◆ Work order ◆
Give the count of lines in the records below that contain "begin", with no other words.

◆ Data to use ◆
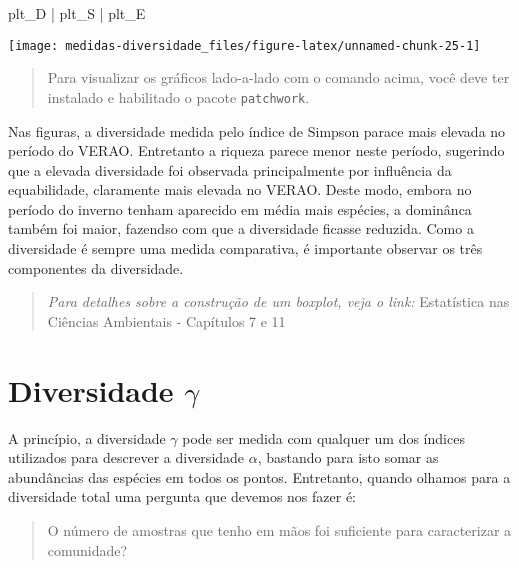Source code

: \documentclass[
]{book}
\newenvironment{Shaded}{\begin{snugshade}}{\end{snugshade}}
\newcommand{\NormalTok}[1]{#1}
\newcommand{\SpecialCharTok}[1]{\textcolor[rgb]{0.00,0.00,0.00}{#1}}
\begin{document}
\begin{Shaded}
\begin{Highlighting}[]
\NormalTok{plt\_D }\SpecialCharTok{|}\NormalTok{ plt\_S }\SpecialCharTok{|}\NormalTok{ plt\_E}
\end{Highlighting}
\end{Shaded}

\begin{center}\texttt{[image: medidas-diversidade\_files/figure-latex/unnamed-chunk-25-1]} \end{center}

\begin{quote}
Para visualizar os gráficos lado-a-lado com o comando acima, você deve ter instalado e habilitado o pacote \texttt{patchwork}.
\end{quote}

Nas figuras, a diversidade medida pelo índice de Simpson parace mais elevada no período do VERAO. Entretanto a riqueza parece menor neste período, sugerindo que a elevada diversidade foi observada principalmente por influência da equabilidade, claramente mais elevada no VERAO. Deste modo, embora no período do inverno tenham aparecido em média mais espécies, a dominânca também foi maior, fazendso com que a diversidade ficasse reduzida. Como a diversidade é sempre uma medida comparativa, é importante observar os três componentes da diversidade.

\begin{quote}
\emph{Para detalhes sobre a construção de um boxplot, veja o link:} Estatística nas Ciências Ambientais - Capítulos 7 e 11
\end{quote}

\hypertarget{diversidade-gamma}{%
\section{\texorpdfstring{Diversidade \(\gamma\)}{Diversidade \textbackslash gamma}}\label{diversidade-gamma}}

A princípio, a diversidade \(\gamma\) pode ser medida com qualquer um dos índices utilizados para descrever a diversidade \(\alpha\), bastando para isto somar as abundâncias das espécies em todos os pontos. Entretanto, quando olhamos para a diversidade total uma pergunta que devemos nos fazer é:

\begin{quote}
O número de amostras que tenho em mãos foi suficiente para caracterizar a comunidade?
\end{quote}
\end{document}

◆ Answer below ◆
8